At all three doses, onset of activity was about twice as rapid with faster aspart as with standard insulin aspart; 50% of the maximum exposure to the dose was achieved in 8 to 12 minutes with faster aspart. This rapid appearance of activity was especially evident within 30 minutes of injection, with the kinetics becoming more similar to those of standard insulin aspart from 30 to 60 minutes.
Blood glucose was lowered by 0.3 mmol/L from baseline at a rate up to 26% faster with faster aspart. Similar to the exposure data, glucose reduction was especially evident in the first 30 minutes following injection of faster aspart, with the decline in glucose levels being about twice as great compared to insulin aspart.
Further information from a phase 3 study evaluating faster aspart will be reported at the American Diabetes Association meeting to be held this summer, according to Dr. Heise.
Key clinical point: As a faster-acting mealtime insulin, faster aspart may mimic more closely the physiologic mealtime insulin response of the healthy pancreas.
Major finding: At all three doses, onset of activity was about twice as rapid with faster aspart as with standard insulin aspart; 50% of the maximum exposure to the dose was achieved in 8 to 12 minutes with faster aspart.

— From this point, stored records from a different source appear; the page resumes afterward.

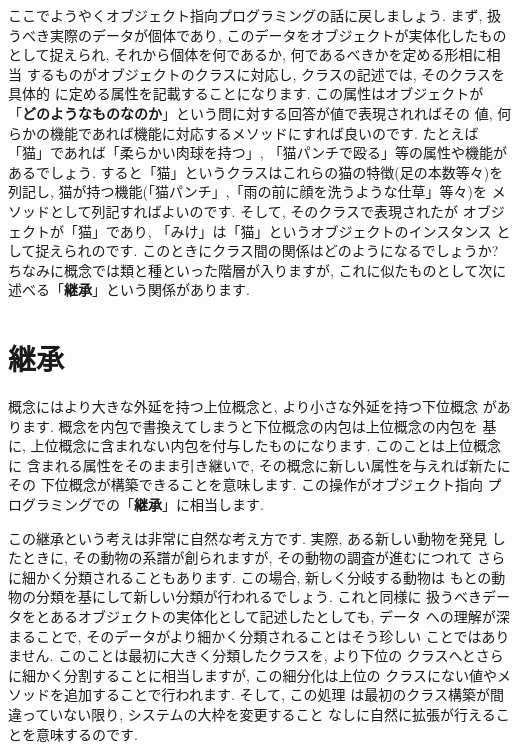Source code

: \documentclass[b5j,8pt,twocolumn]{ltjsarticle}
\begin{document}
ここでようやくオブジェクト指向プログラミングの話に戻しましょう. まず,
 扱うべき実際のデータが個体であり, このデータをオブジェクトが実体化したもの
として捉えられ, それから個体を何であるか, 何であるべきかを定める形相に相当
するものがオブジェクトのクラスに対応し, クラスの記述では, そのクラスを具体的
に定める属性を記載することになります. この属性はオブジェクトが
「\textbf{どのようなものなのか}」という問に対する回答が値で表現されればその
値,  何らかの機能であれば機能に対応するメソッドにすれば良いのです. たとえば
「猫」であれば「柔らかい肉球を持つ」, 「猫パンチで殴る」等の属性や機能が
あるでしょう. すると「猫」というクラスはこれらの猫の特徴(足の本数等々)を
列記し, 猫が持つ機能(「猫パンチ」,「雨の前に顔を洗うような仕草」等々)を
メソッドとして列記すればよいのです. そして, そのクラスで表現されたが
オブジェクトが「猫」であり, 「みけ」は「猫」というオブジェクトのインスタンス
として捉えられのです. このときにクラス間の関係はどのようになるでしょうか?
 ちなみに概念では類と種といった階層が入りますが, これに似たものとして次に
述べる「\textbf{継承}」という関係があります.


\section{継承}


概念にはより大きな外延を持つ上位概念と, より小さな外延を持つ下位概念
があります. 概念を内包で書換えてしまうと下位概念の内包は上位概念の内包を
基に, 上位概念に含まれない内包を付与したものになります. このことは上位概念に
含まれる属性をそのまま引き継いで, その概念に新しい属性を与えれば新たにその
下位概念が構築できることを意味します. この操作がオブジェクト指向
プログラミングでの「\textbf{継承}」に相当します.
\newline


この継承という考えは非常に自然な考え方です. 実際, ある新しい動物を発見
したときに, その動物の系譜が創られますが, その動物の調査が進むにつれて
さらに細かく分類されることもあります. この場合, 新しく分岐する動物は
もとの動物の分類を基にして新しい分類が行われるでしょう. これと同様に
扱うべきデータをとあるオブジェクトの実体化として記述したとしても, データ
への理解が深まることで, そのデータがより細かく分類されることはそう珍しい
ことではありません. このことは最初に大きく分類したクラスを, より下位の
クラスへとさらに細かく分割することに相当しますが, この細分化は上位の
クラスにない値やメソッドを追加することで行われます. そして, この処理
は最初のクラス構築が間違っていない限り, システムの大枠を変更すること
なしに自然に拡張が行えることを意味するのです.
\newline
\end{document}
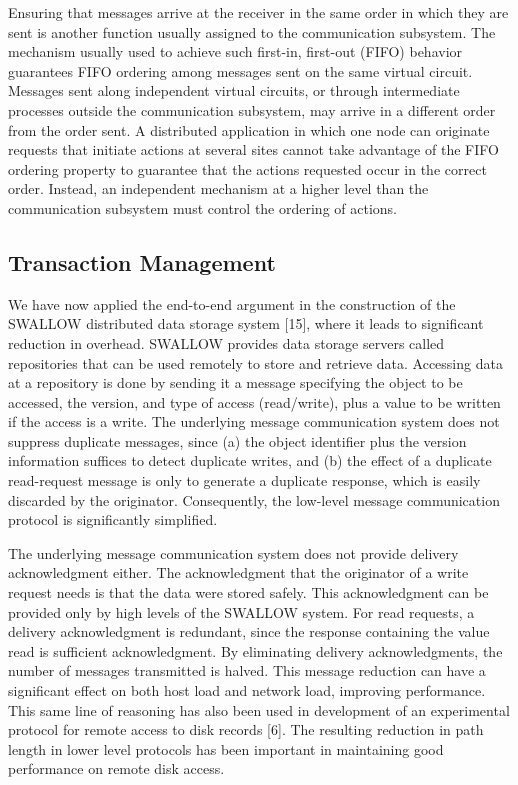 \documentclass[a4paper,11pt,notitlepage,twoside,openright]{article}
\begin{document}
Ensuring that messages arrive at the receiver in the same order in which
they are sent is another function usually assigned to the communication
subsystem. The mechanism usually used to achieve such first-in,
first-out (FIFO) behavior guarantees FIFO ordering among messages sent
on the same virtual circuit. Messages sent along independent virtual
circuits, or through intermediate processes outside the communication
subsystem, may arrive in a different order from the order sent. A
distributed application in which one node can originate requests that
initiate actions at several sites cannot take advantage of the FIFO
ordering property to guarantee that the actions requested occur in the
correct order. Instead, an independent mechanism at a higher level than
the communication subsystem must control the ordering of actions.

\hypertarget{transaction-management}{%
\subsection{Transaction Management}\label{transaction-management}}

We have now applied the end-to-end argument in the construction of the
SWALLOW distributed data storage system {[}15{]}, where it leads to
significant reduction in overhead. SWALLOW provides data storage servers
called repositories that can be used remotely to store and retrieve
data. Accessing data at a repository is done by sending it a message
specifying the object to be accessed, the version, and type of access
(read/write), plus a value to be written if the access is a write. The
underlying message communication system does not suppress duplicate
messages, since (a) the object identifier plus the version information
suffices to detect duplicate writes, and (b) the effect of a duplicate
read-request message is only to generate a duplicate response, which is
easily discarded by the originator. Consequently, the low-level message
communication protocol is significantly simplified.

The underlying message communication system does not provide delivery
acknowledgment either. The acknowledgment that the originator of a write
request needs is that the data were stored safely. This acknowledgment
can be provided only by high levels of the SWALLOW system. For read
requests, a delivery acknowledgment is redundant, since the response
containing the value read is sufficient acknowledgment. By eliminating
delivery acknowledgments, the number of messages transmitted is halved.
This message reduction can have a significant effect on both host load
and network load, improving performance. This same line of reasoning has
also been used in development of an experimental protocol for remote
access to disk records {[}6{]}. The resulting reduction in path length
in lower level protocols has been important in maintaining good
performance on remote disk access.
\end{document}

Data source: Double-blind, randomized, cross-over study of responses to subcutaneous injections of faster aspart of 0.1 (low dose), 0.2 (moderate dose), and 0.4 (high dose) U/kg in 46 study participants with type 1 diabetes.
Disclosures: The study was funded by Novo Nordisk, the developer of faster-acting insulin aspart. Dr. Heine disclosed a variety of research support from drug companies, including funding from Novo Nordisk.